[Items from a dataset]
───

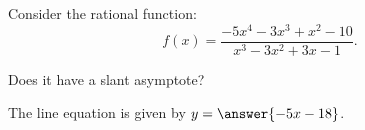\documentclass{ximera}
\author{Ivo Terek}
\begin{document}
\begin{exercise}


  Consider the rational function:
$$  f(x) = \frac{-5x^4-3x^3+x^2-10}{x^3-3x^2+3x-1}. $$

  Does it have a slant asymptote?

  \begin{multipleChoice}
  \end{multipleChoice}

  \begin{exercise}
    The line equation is given by $y= \answer{-5x-18}$.
  \end{exercise}

\end{exercise}
\end{document}
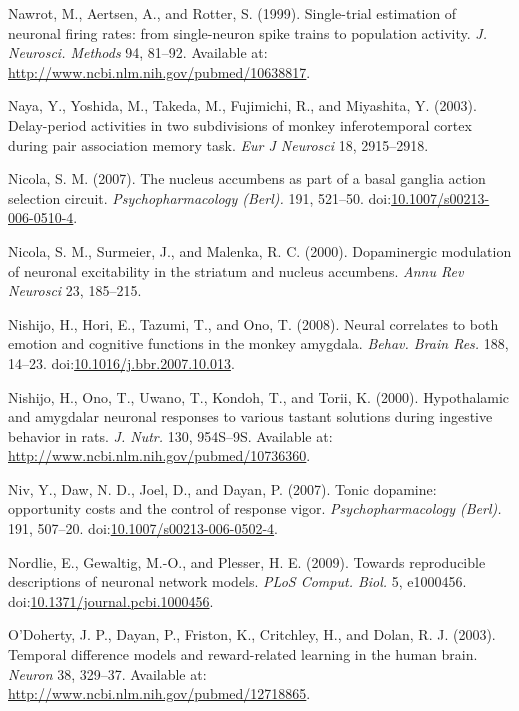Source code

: \documentclass[
  11pt,
  a4paper,
]{scrbook}
\newlength{\cslhangindent}
\newenvironment{CSLReferences}[2] %
 {\begin{list}{}{%
  \setlength{\itemindent}{0pt}
  \setlength{\leftmargin}{0pt}
  \setlength{\parsep}{0pt}
  \ifodd #1
   \setlength{\leftmargin}{\cslhangindent}
   \setlength{\itemindent}{-1\cslhangindent}
  \fi
  \setlength{\itemsep}{#2\baselineskip}}}
 {\end{list}}
\begin{document}
\begin{CSLReferences}{1}{1}
Nawrot, M., Aertsen, A., and Rotter, S. (1999). {Single-trial estimation
of neuronal firing rates: from single-neuron spike trains to population
activity.} \emph{J. Neurosci. Methods} 94, 81--92. Available at:
\url{http://www.ncbi.nlm.nih.gov/pubmed/10638817}.

Naya, Y., Yoshida, M., Takeda, M., Fujimichi, R., and Miyashita, Y.
(2003). Delay-period activities in two subdivisions of monkey
inferotemporal cortex during pair association memory task. \emph{Eur J
Neurosci} 18, 2915--2918.

Nicola, S. M. (2007). {The nucleus accumbens as part of a basal ganglia
action selection circuit.} \emph{Psychopharmacology (Berl).} 191,
521--50.
doi:\href{https://doi.org/10.1007/s00213-006-0510-4}{10.1007/s00213-006-0510-4}.

Nicola, S. M., Surmeier, J., and Malenka, R. C. (2000). Dopaminergic
modulation of neuronal excitability in the striatum and nucleus
accumbens. \emph{Annu Rev Neurosci} 23, 185--215.

Nishijo, H., Hori, E., Tazumi, T., and Ono, T. (2008). {Neural
correlates to both emotion and cognitive functions in the monkey
amygdala.} \emph{Behav. Brain Res.} 188, 14--23.
doi:\href{https://doi.org/10.1016/j.bbr.2007.10.013}{10.1016/j.bbr.2007.10.013}.

Nishijo, H., Ono, T., Uwano, T., Kondoh, T., and Torii, K. (2000).
{Hypothalamic and amygdalar neuronal responses to various tastant
solutions during ingestive behavior in rats.} \emph{J. Nutr.} 130,
954S--9S. Available at:
\url{http://www.ncbi.nlm.nih.gov/pubmed/10736360}.

Niv, Y., Daw, N. D., Joel, D., and Dayan, P. (2007). {Tonic dopamine:
opportunity costs and the control of response vigor.}
\emph{Psychopharmacology (Berl).} 191, 507--20.
doi:\href{https://doi.org/10.1007/s00213-006-0502-4}{10.1007/s00213-006-0502-4}.

Nordlie, E., Gewaltig, M.-O., and Plesser, H. E. (2009). {Towards
reproducible descriptions of neuronal network models.} \emph{PLoS
Comput. Biol.} 5, e1000456.
doi:\href{https://doi.org/10.1371/journal.pcbi.1000456}{10.1371/journal.pcbi.1000456}.

O'Doherty, J. P., Dayan, P., Friston, K., Critchley, H., and Dolan, R.
J. (2003). {Temporal difference models and reward-related learning in
the human brain.} \emph{Neuron} 38, 329--37. Available at:
\url{http://www.ncbi.nlm.nih.gov/pubmed/12718865}.


\end{CSLReferences}
\end{document}
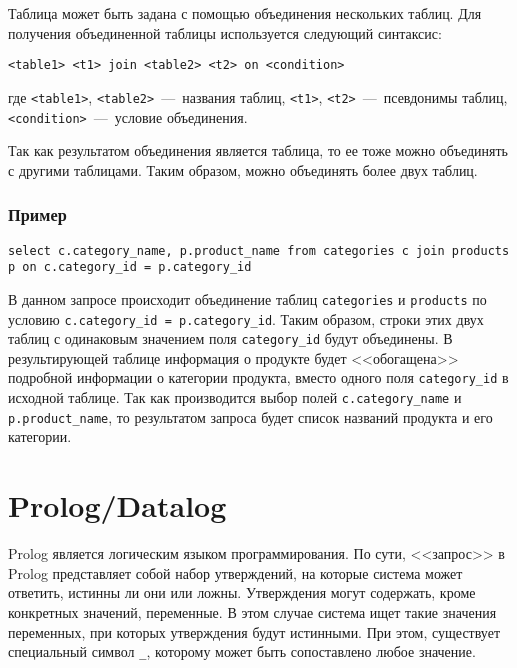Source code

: \begin{appendices}
Таблица может быть задана с помощью объединения нескольких таблиц. Для получения объединенной таблицы используется следующий синтаксис:

\begin{lstlisting}[label=sql-syntax-join,caption=Синтаксис объединения таблиц в SQL]
<table1> <t1> join <table2> <t2> on <condition>
\end{lstlisting}

\noindent где \texttt{<table1>}, \texttt{<table2>}~---~названия таблиц,  \texttt{<t1>}, \texttt{<t2>}~---~псевдонимы таблиц, \texttt{<condition>}~---~условие объединения. 

Так как результатом объединения является таблица, то ее тоже можно объединять с другими таблицами. Таким образом, можно объединять более двух таблиц.

\newpage

\subsubsection*{Пример}

\begin{lstlisting}[label=sql-syntax-ex-2,caption=Пример запроса с объединением на SQL]
select c.category_name, p.product_name from categories c join products p on c.category_id = p.category_id
\end{lstlisting}

В данном запросе происходит объединение таблиц \texttt{categories} и \texttt{products} по условию \texttt{c.category\_id = p.category\_id}. Таким образом, строки этих двух таблиц с одинаковым значением поля \texttt{category\_id} будут объединены. В результирующей таблице информация о продукте будет <<обогащена>> подробной информации о категории продукта, вместо одного поля \texttt{category\_id} в исходной таблице. Так как производится выбор полей \texttt{c.category\_name} и \texttt{p.product\_name}, то результатом запроса будет список названий продукта и его категории.

\section{Prolog/Datalog}

Prolog является логическим языком программирования. По сути, <<запрос>> в Prolog представляет собой набор утверждений, на которые система может ответить, истинны ли они или ложны. Утверждения могут содержать, кроме конкретных значений, переменные. В этом случае система ищет такие значения переменных, при которых утверждения будут истинными. При этом, существует специальный символ \texttt{\_}, которому может быть сопоставлено любое значение.


\end{appendices}
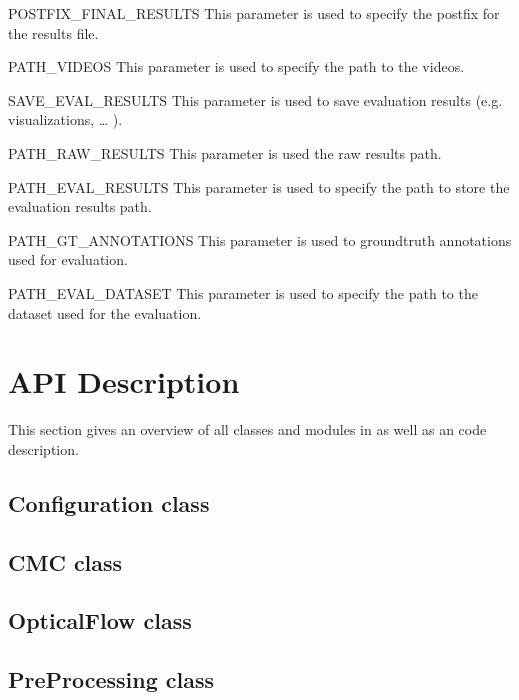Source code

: \documentclass[letterpaper,10pt,english,openany,oneside]{sphinxmanual}
\begin{document}
POSTFIX\_FINAL\_RESULTS
This parameter is used to specify the postfix for the results file.



PATH\_VIDEOS
This parameter is used to specify the path to the videos.



SAVE\_EVAL\_RESULTS
This parameter is used to save evaluation results (e.g. visualizations, … ).



PATH\_RAW\_RESULTS
This parameter is used the raw results path.



PATH\_EVAL\_RESULTS
This parameter is used to specify the path to store the evaluation results path.



PATH\_GT\_ANNOTATIONS
This parameter is used to groundtruth annotations used for evaluation.



PATH\_EVAL\_DATASET
This parameter is used to specify the path to the dataset used for the evaluation.




\chapter{API Description}
\label{\detokenize{index:api-description}}
This section gives an overview of all classes and modules in  as well as an code description.


\section{Configuration class}
\label{\detokenize{Configuration:configuration-class}}\label{\detokenize{Configuration::doc}}

\section{CMC class}
\label{\detokenize{CMC:cmc-class}}\label{\detokenize{CMC::doc}}

\section{OpticalFlow class}
\label{\detokenize{OpticalFlow:opticalflow-class}}\label{\detokenize{OpticalFlow::doc}}

\section{PreProcessing class}
\label{\detokenize{PreProcessing:preprocessing-class}}\label{\detokenize{PreProcessing::doc}}
\end{document}
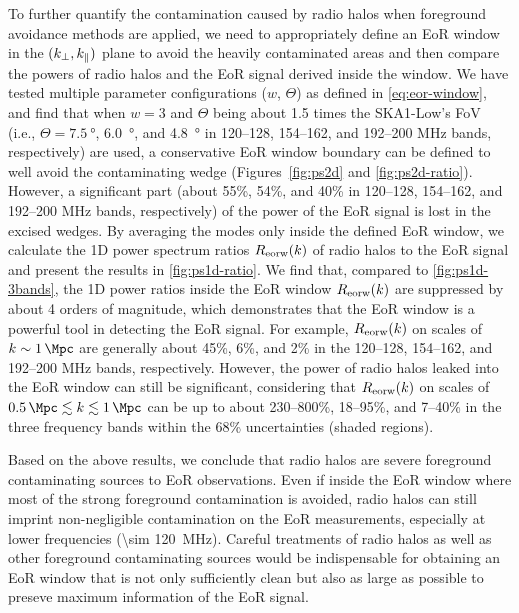 To further quantify the contamination caused by radio halos when
foreground avoidance methods are applied, we need to appropriately
define an EoR window in the $(k_{\perp}, k_{\parallel})$ plane to avoid the
heavily contaminated areas and then compare the powers of radio halos
and the EoR signal derived inside the window.
We have tested multiple parameter configurations ($w$, $\Theta$) as
defined in \autoref{eq:eor-window}, and find that when $w = 3$ and
$\Theta$ being about 1.5 times the SKA1-Low's FoV (i.e.,
$\Theta = \SI{7.5}{\degree}$, \SI{6.0}{\degree}, and \SI{4.8}{\degree}
in \numrange{120}{128}, \numrange{154}{162}, and \numrange{192}{200}
\si{\MHz} bands, respectively) are used, a conservative EoR window
boundary can be defined to well avoid the contaminating wedge
(Figures~\ref{fig:ps2d} and \ref{fig:ps2d-ratio}).
However, a significant part (about 55\%, 54\%, and 40\% in
\numrange{120}{128}, \numrange{154}{162},
and \numrange{192}{200} \si{\MHz} bands, respectively) of the power of
the EoR signal is lost in the excised wedges.
By averaging the modes only inside the defined EoR window, we calculate
the 1D power spectrum ratios $R_{\mathrm{eorw}}(k)$ of radio halos to the EoR
signal and present the results in \autoref{fig:ps1d-ratio}.
We find that, compared to \autoref{fig:ps1d-3bands}, the 1D power ratios
inside the EoR window $R_{\mathrm{eorw}}(k)$ are suppressed by about 4 orders
of magnitude, which demonstrates that the EoR window is a powerful tool
in detecting the EoR signal.
For example, $R_{\mathrm{eorw}}(k)$ on scales of $k \sim \SI{1}{\per\Mpc}$ are
generally about 45\%, 6\%, and 2\% in the \numrange{120}{128},
\numrange{154}{162}, and \numrange{192}{200} \si{\MHz} bands, respectively.
However, the power of radio halos leaked into the EoR window can still be
significant, considering that $R_{\mathrm{eorw}}(k)$ on scales of
$\SI{0.5}{\per\Mpc} \lesssim k \lesssim \SI{1}{\per\Mpc}$ can be up to
about \numrange{230}{800}\%, \numrange{18}{95}\%, and
\numrange{7}{40}\% in the three frequency bands within the
68\% uncertainties (shaded regions).

Based on the above results, we conclude that radio halos are severe
foreground contaminating sources to EoR observations.
Even if inside the EoR window where most of the strong foreground
contamination is avoided, radio halos can still imprint
non-negligible contamination on the EoR measurements, especially at
lower frequencies (\SI{\sim 120}{\MHz}).
Careful treatments of radio halos as well as other foreground contaminating
sources would be indispensable for obtaining an EoR window that is not only
sufficiently clean but also as large as possible to preseve maximum
information of the EoR signal.


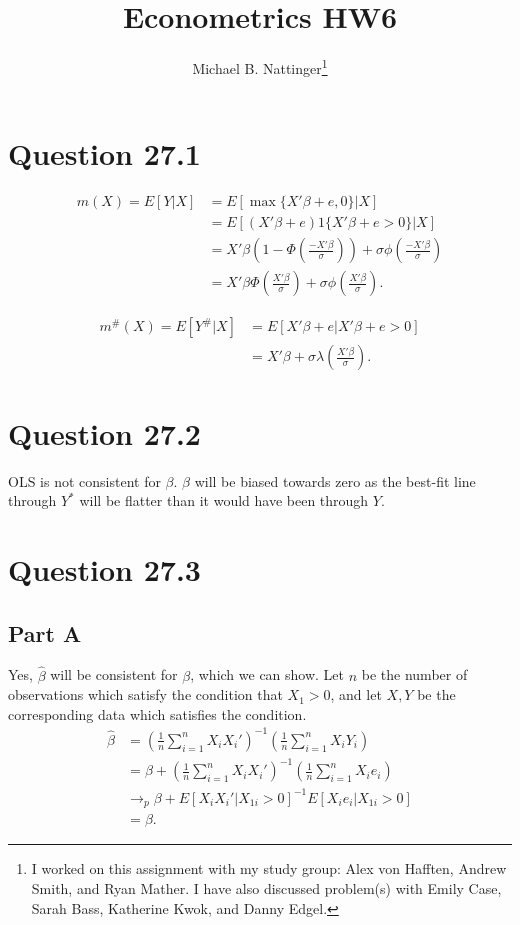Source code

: \documentclass[11pt]{article} %
\title{Econometrics HW6}
\author{Michael B. Nattinger\footnote{I worked on this assignment with my study group: Alex von Hafften, Andrew Smith, and Ryan Mather. I have also discussed problem(s) with Emily Case, Sarah Bass, Katherine Kwok, and Danny Edgel.}}
\begin{document}
\maketitle

\section{Question 27.1}
\begin{align*} %
m(X) = E[Y|X] &= E[\max\{ X'\beta + e,0\}|X] \\
&= E[(X'\beta+e) 1\{X'\beta+e >0 \}|X]\\
&= X'\beta\left(1-\Phi\left(\frac{ -X'\beta}{\sigma}\right)\right) + \sigma \phi\left(\frac{-X'\beta}{\sigma}\right) \\
&= X'\beta\Phi\left(\frac{ X'\beta}{\sigma}\right)+ \sigma \phi\left(\frac{X'\beta}{\sigma}\right).
\end{align*}

\begin{align*} %
m^{\#}(X) = E[Y^{\#}|X] &= E[X'\beta+e|X'\beta+e>0]\\
&= X'\beta + \sigma\lambda\left(\frac{X'\beta}{\sigma}\right).
\end{align*}
\section{Question 27.2}
OLS is not consistent for $\beta$. $\beta $ will be biased towards zero as the best-fit line through $Y^{*}$ will be flatter than it would have been through $Y$.
\section{Question 27.3}
\subsection{Part A}
Yes, $\hat{\beta}$ will be consistent for $\beta$, which we can show. Let $n$ be the number of observations which satisfy the condition that $X_1>0$, and let $X,Y$ be the corresponding data which satisfies the condition. 
\begin{align*}
\hat{\beta} &= \left( \frac{1}{n} \sum_{i=1}^n X_i X_i' \right)^{-1} \left( \frac{1}{n} \sum_{i=1}^n X_i Y_i\right) \\
&= \beta + \left( \frac{1}{n} \sum_{i=1}^n X_i X_i' \right)^{-1} \left( \frac{1}{n} \sum_{i=1}^n X_i e_i\right) \\
&\rightarrow_p \beta + E[X_iX_i'|X_{1i}>0]^{-1}E[X_ie_i|X_{1i}>0]\\
&= \beta.
\end{align*}
\end{document}
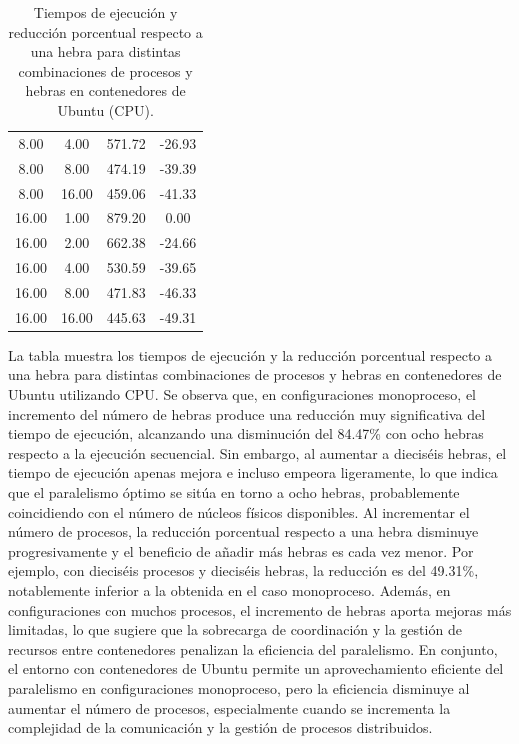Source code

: \begin{table}[ht]
\begin{tabular}{|c|c|c|c|}
        8.00              & 4.00            & 571.72              & -26.93                         \\
        8.00              & 8.00            & 474.19              & -39.39                         \\
        8.00              & 16.00           & 459.06              & -41.33                         \\
        16.00             & 1.00            & 879.20              & 0.00                           \\
        16.00             & 2.00            & 662.38              & -24.66                         \\
        16.00             & 4.00            & 530.59              & -39.65                         \\
        16.00             & 8.00            & 471.83              & -46.33                         \\
        16.00             & 16.00           & 445.63              & -49.31                         \\
        \hline
    \end{tabular}
    \caption{Tiempos de ejecución y reducción porcentual respecto a una hebra para distintas combinaciones de procesos y hebras en contenedores de Ubuntu (CPU).}
    \label{tab:thread_sweep_ubuntu_docker_time}
\end{table}

La tabla muestra los tiempos de ejecución y la reducción porcentual respecto a una hebra para distintas combinaciones de procesos y hebras en contenedores de Ubuntu utilizando CPU. Se observa que, en configuraciones monoproceso, el incremento del número de hebras produce una reducción muy significativa del tiempo de ejecución, alcanzando una disminución del 84.47\% con ocho hebras respecto a la ejecución secuencial. Sin embargo, al aumentar a dieciséis hebras, el tiempo de ejecución apenas mejora e incluso empeora ligeramente, lo que indica que el paralelismo óptimo se sitúa en torno a ocho hebras, probablemente coincidiendo con el número de núcleos físicos disponibles. Al incrementar el número de procesos, la reducción porcentual respecto a una hebra disminuye progresivamente y el beneficio de añadir más hebras es cada vez menor. Por ejemplo, con dieciséis procesos y dieciséis hebras, la reducción es del 49.31\%, notablemente inferior a la obtenida en el caso monoproceso. Además, en configuraciones con muchos procesos, el incremento de hebras aporta mejoras más limitadas, lo que sugiere que la sobrecarga de coordinación y la gestión de recursos entre contenedores penalizan la eficiencia del paralelismo. En conjunto, el entorno con contenedores de Ubuntu permite un aprovechamiento eficiente del paralelismo en configuraciones monoproceso, pero la eficiencia disminuye al aumentar el número de procesos, especialmente cuando se incrementa la complejidad de la comunicación y la gestión de procesos distribuidos.

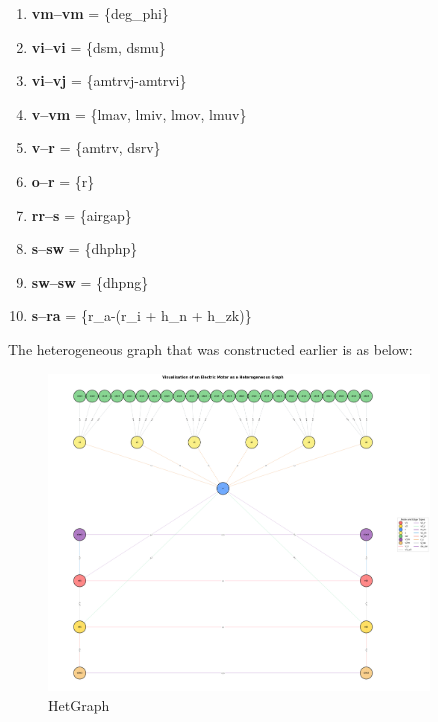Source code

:\documentclass{report} %
\begin{document}
\begin{enumerate}

    \item \textbf{vm--vm} = \{deg\_phi\}

    \item \textbf{vi--vi} = \{dsm, dsmu\}

    \item \textbf{vi--vj} = \{amtrvj-amtrvi\}

    \item \textbf{v--vm} = \{lmav, lmiv, lmov, lmuv\}

    \item \textbf{v--r} = \{amtrv, dsrv\}
    
    \item \textbf{o--r} = \{r\}

    \item \textbf{rr--s} = \{airgap\}

    \item \textbf{s--sw} = \{dhphp\}
    
    \item \textbf{sw--sw} = \{dhpng\}
    
    \item \textbf{s--ra} = \{r\_a-(r\_i + h\_n + h\_zk)\}
    
\end{enumerate}
The heterogeneous graph that was constructed earlier is as below:
\begin{figure}[H]
    \centering
    \includegraphics[width=0.9\textwidth]{./ReportImages/graph.png} 
    \caption{HetGraph}
    \label{fig:Graph}
\end{figure}
\end{document}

───

Your instructions: Lines containing the word "быть": copy every one of them from the records above.

Task answer:
Таблица может быть задана с помощью объединения нескольких таблиц. Для получения объединенной таблицы используется следующий синтаксис:
Prolog является логическим языком программирования. По сути, <<запрос>> в Prolog представляет собой набор утверждений, на которые система может ответить, истинны ли они или ложны. Утверждения могут содержать, кроме конкретных значений, переменные. В этом случае система ищет такие значения переменных, при которых утверждения будут истинными. При этом, существует специальный символ \texttt{\_}, которому может быть сопоставлено любое значение.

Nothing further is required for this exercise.